Understanding Memoization

What is memoization?

From our good friend wikipedia:

In computing, memoization or memoisation is an optimization technique used primarily to speed up computer programs by storing the results of expensive function calls and returning the cached result when the same inputs occur again.

Practical Example

Imagine if your web application had a has_permission method on your user model that was very expensive to calculate. Because of memoization, if that method is called multiple times, we can cache the result. This would mean that the expensive calculation would only be done once.

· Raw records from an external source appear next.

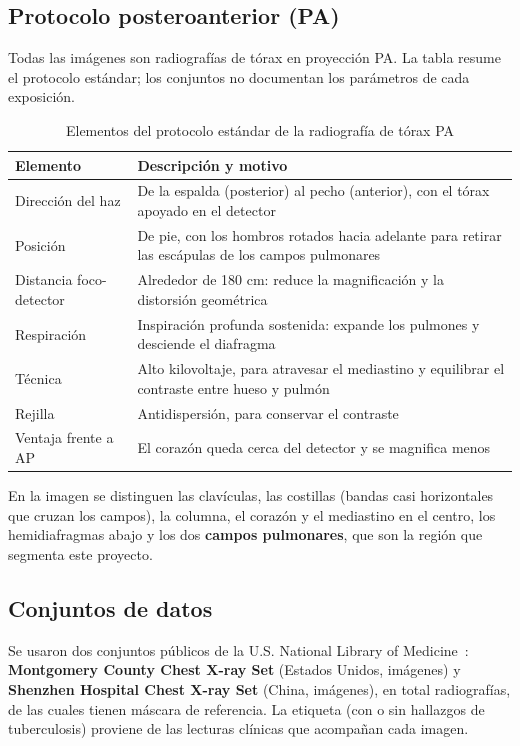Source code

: \subsection{Protocolo posteroanterior (PA)}

Todas las imágenes son radiografías de tórax en proyección PA. La tabla resume el
protocolo estándar; los conjuntos no documentan los parámetros de cada exposición.

\begin{table}[H]
\centering
\small
\caption{Elementos del protocolo estándar de la radiografía de tórax PA}
\begin{tabular}{@{}p{4cm}p{9.6cm}@{}}
\toprule
\textbf{Elemento} & \textbf{Descripción y motivo} \\
\midrule
Dirección del haz & De la espalda (posterior) al pecho (anterior), con el tórax
apoyado en el detector \\
Posición & De pie, con los hombros rotados hacia adelante para retirar las
escápulas de los campos pulmonares \\
Distancia foco-detector & Alrededor de 180 cm: reduce la magnificación y la
distorsión geométrica \\
Respiración & Inspiración profunda sostenida: expande los pulmones y desciende el
diafragma \\
Técnica & Alto kilovoltaje, para atravesar el mediastino y equilibrar el contraste
entre hueso y pulmón \\
Rejilla & Antidispersión, para conservar el contraste \\
Ventaja frente a AP & El corazón queda cerca del detector y se magnifica menos \\
\bottomrule
\end{tabular}
\end{table}

En la imagen se distinguen las clavículas, las costillas (bandas casi horizontales
que cruzan los campos), la columna, el corazón y el mediastino en el centro, los
hemidiafragmas abajo y los dos \textbf{campos pulmonares}, que son la región que
segmenta este proyecto.

\subsection{Conjuntos de datos}

Se usaron dos conjuntos públicos de la U.S. National Library of
Medicine~\cite{jaeger2014}: \textbf{Montgomery County Chest X-ray Set} (Estados
Unidos, \FinNMC{} imágenes) y \textbf{Shenzhen Hospital Chest X-ray Set} (China,
\FinNSH{} imágenes), en total \FinNImagenes{} radiografías, de las cuales
\FinNConMascara{} tienen máscara de referencia. La etiqueta (con o sin hallazgos de
tuberculosis) proviene de las lecturas clínicas que acompañan cada imagen.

Every subsequent call to the method would just return the cached value. In rails this would look like:

class User < ActiveRecord::Base
  def has_permission
    @has_permission ||= expensive_calculation
  end
end

Fibonacci Example

Another way to understand this concept is through the classic fibonacci problem.

This problem can be solved recursively:

def fib(num)
  return 0 if num == 0
  return 1 if num == 1
  fib(num - 1) + fib(num - 2)
end

Essentially for every fibonacci number we want to calculate, we find out the values of the previous two fibonacci number’s and sum them up. If we map out what happens with something like fib(4), we will notice that we have have a lot of duplicated calculations.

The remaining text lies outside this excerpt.